When a diagnosis isn't nailed down it can make things a little sketchy. That being said, I'm not so sure I'd be willing to jump from 8 to 4 weeks right away. You have no way of knowing that 6 weeks wouldn't be effective for her. Our doctors tend to make changes in smaller increments and I'm much more comfortable with that. I'm not familiar with the tests the others are mentioning but it definitely makes sense to check levels to help determine the real problem. A fair comparison would be that A's trough levels of IgG are checked at each infusion. This helps her doctor determine if her issues are related to insufficient levels requiring her dose or schedule to be altered, or another problem  entirely.


----------



## Maya142 (Jan 11, 2015)

:lol: Our GI does it too, even when M's joints are the problem! 

Both my girls started at infusions every 6 weeks and then went to 4 weeks. Possibly, based on the severity of Grace's JIA, the doctor wants to get it under control ASAP. Of course, if getting the infusions every 6 weeks approved is easier, then he's really doing her a disservice.

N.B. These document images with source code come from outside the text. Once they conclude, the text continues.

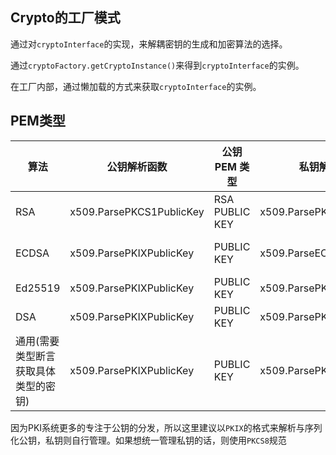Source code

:## Crypto的工厂模式

通过对`cryptoInterface`的实现，来解耦密钥的生成和加密算法的选择。

通过`cryptoFactory.getCryptoInstance()`来得到`cryptoInterface`的实例。

在工厂内部，通过懒加载的方式来获取`cryptoInterface`的实例。

## PEM类型

算法|公钥解析函数|公钥 PEM 类型|私钥解析函数|私钥 PEM 类型
-|-|-|-|-
RSA|x509.ParsePKCS1PublicKey|RSA PUBLIC KEY|x509.ParsePKCS1PrivateKey|RSA PRIVATE KEY
ECDSA|x509.ParsePKIXPublicKey|PUBLIC KEY|x509.ParseECPrivateKey|EC PRIVATE KEY
Ed25519|x509.ParsePKIXPublicKey|PUBLIC KEY|x509.ParsePKCS8PrivateKey|PRIVATE KEY
DSA|x509.ParsePKIXPublicKey|PUBLIC KEY|x509.ParsePKCS8PrivateKey|PRIVATE KEY
通用(需要类型断言获取具体类型的密钥)|x509.ParsePKIXPublicKey|PUBLIC KEY|x509.ParsePKCS8PrivateKey|PRIVATE KEY

因为PKI系统更多的专注于公钥的分发，所以这里建议以`PKIX`的格式来解析与序列化公钥，私钥则自行管理。如果想统一管理私钥的话，则使用`PKCS8`规范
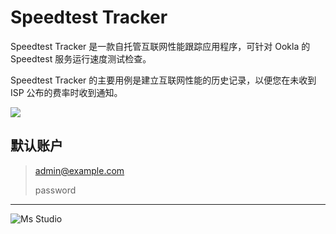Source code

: # Speedtest Tracker

Speedtest Tracker 是一款自托管互联网性能跟踪应用程序，可针对 Ookla 的 Speedtest 服务运行速度测试检查。

Speedtest Tracker 的主要用例是建立互联网性能的历史记录，以便您在未收到 ISP 公布的费率时收到通知。

![](https://img.shields.io/badge/%E6%96%B0%E7%96%86%E8%90%8C%E6%A3%AE%E8%BD%AF%E4%BB%B6%E5%BC%80%E5%8F%91%E5%B7%A5%E4%BD%9C%E5%AE%A4-%E6%8F%90%E4%BE%9B%E6%8A%80%E6%9C%AF%E6%94%AF%E6%8C%81-blue)

## 默认账户

> admin@example.com
>
> password

---

![Ms Studio](https://file.lifebus.top/imgs/ms_blank_001.png)
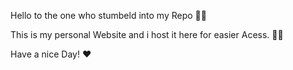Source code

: Hello to the one who stumbeld into my Repo 👋🏻

This is my personal Website and i host it here for easier Acess. 🙌🏻

Have a nice Day! ❤️
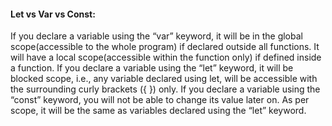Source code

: #### Let vs Var vs Const: </br>
If you declare a variable using the “var” keyword, it will be in the global scope(accessible to the whole program) if declared outside all functions. It will have a local scope(accessible within the function only) if defined inside a function.
If you declare a variable using the “let” keyword, it will be blocked scope, i.e., any variable declared using let, will be accessible with the surrounding curly brackets ({ }) only.
If you declare a variable using the “const” keyword, you will not be able to change its value later on. As per scope, it will be the same as variables declared using the “let” keyword.
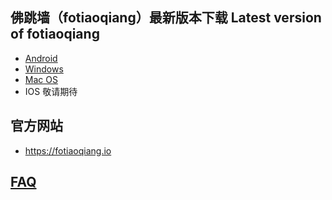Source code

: 
## 佛跳墙（fotiaoqiang）最新版本下载 Latest version of fotiaoqiang</a>
- <a href="https://github.com/getfotiaoqiang/download/releases/download/v2.0.5/fotiaoqiangv2.0.5.apk"> Android </a>
- <a href="https://github.com/getfotiaoqiang/download/releases/download/v2.0.5/fotiaoqiang-win32-2.0.5-install.zip"> Windows </a>
- <a href="https://github.com/getfotiaoqiang/download/releases/download/v2.0.5/fotiaoqiang_darwin_macosv2.0.5_install.dmg"> Mac OS </a>
- IOS 敬请期待

## 官方网站
- https://fotiaoqiang.io


## <a href="https://github.com/getfotiaoqiang/fotiaoqiang/wiki/FAQ">FAQ</a>
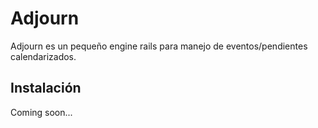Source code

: #  Adjourn
Adjourn es un pequeño engine rails para manejo de eventos/pendientes calendarizados.

## Instalación
Coming soon...
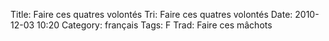 Title: Faire ces quatres volontés
 Tri: Faire ces quatres volontés
 Date: 2010-12-03 10:20
 Category: français
 Tags: F
 Trad: Faire ces mâchots
 
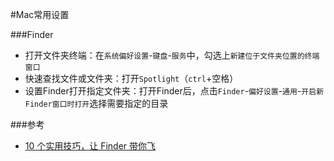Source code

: #Mac常用设置

###Finder
* 打开文件夹终端：在`系统偏好设置`-`键盘`-`服务`中，勾选上`新建位于文件夹位置的终端窗口`
* 快速查找文件或文件夹：打开`Spotlight`（`ctrl`+空格）
* 设置Finder打开指定文件夹：打开Finder后，点击`Finder`-`偏好设置`-`通用`-`开启新Finder窗口时打开`选择需要指定的目录


###参考
* [10 个实用技巧，让 Finder 带你飞](http://sspai.com/27403/)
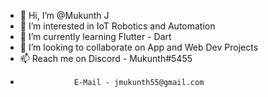 - 👋 Hi, I’m @Mukunth J
- 👀 I’m interested in IoT Robotics and Automation
- 🌱 I’m currently learning Flutter - Dart
- 💞️ I’m looking to collaborate on App and Web Dev Projects
- 📫 Reach me on Discord - Mukunth#5455
-                 E-Mail - jmukunth55@gmail.com

<!---
mukunth-j/mukunth-j is a ✨ special ✨ repository because its `README.md` (this file) appears on your GitHub profile.
You can click the Preview link to take a look at your changes.
--->
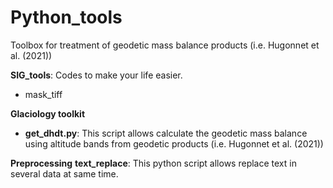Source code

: # Python_tools

Toolbox for treatment of geodetic mass balance products (i.e. Hugonnet et al. (2021))

**SIG_tools**: Codes to make your life easier.
- mask_tiff

**Glaciology toolkit**
- **get_dhdt.py**: This script allows calculate the geodetic mass balance using altitude bands from geodetic products (i.e. Hugonnet et al. (2021))

**Preprocessing**
**text_replace**: This python script allows replace text in several data at same time.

Doctors can be so difficult! Sending hugs.


----------



## crohnsinct (Jan 11, 2015)

Farmwife said:


> Oh I remember more..........
> The Rheumy nurse said if they put in for every 6 weeks that null and voids having to file the grievance for every 4 weeks. The doc wanted me to push for every 4. Does that sound right?
> .


No, this doesn't make sense.  It may close the chapter on this particular request for 4 weeks but there is nothing that says after trying and failing at 6weeks you can't file a new request for coverage for the 4 week schedule.  It is not a "you get one shot for coverage" type thing.


----------



## Farmwife (Jan 13, 2015)

Update- the women still hasn't called me back that deals with the grievances.:voodoo:

My hubby and I'd asked the rheumatologist nurse to ask the doc if 
Grace could try Remicade every 6 weeks and try a new med used for just her JIA. 
Hopefully both meds would work better. 
The nurse was less than thrilled but it's not her kid. She said she have to ask the GI what she thinks. 
Fine go ahead nurse:tongue:,I already called a gave them a heads up. 
It's been 2 days and no call, so hopefully their thinking about it.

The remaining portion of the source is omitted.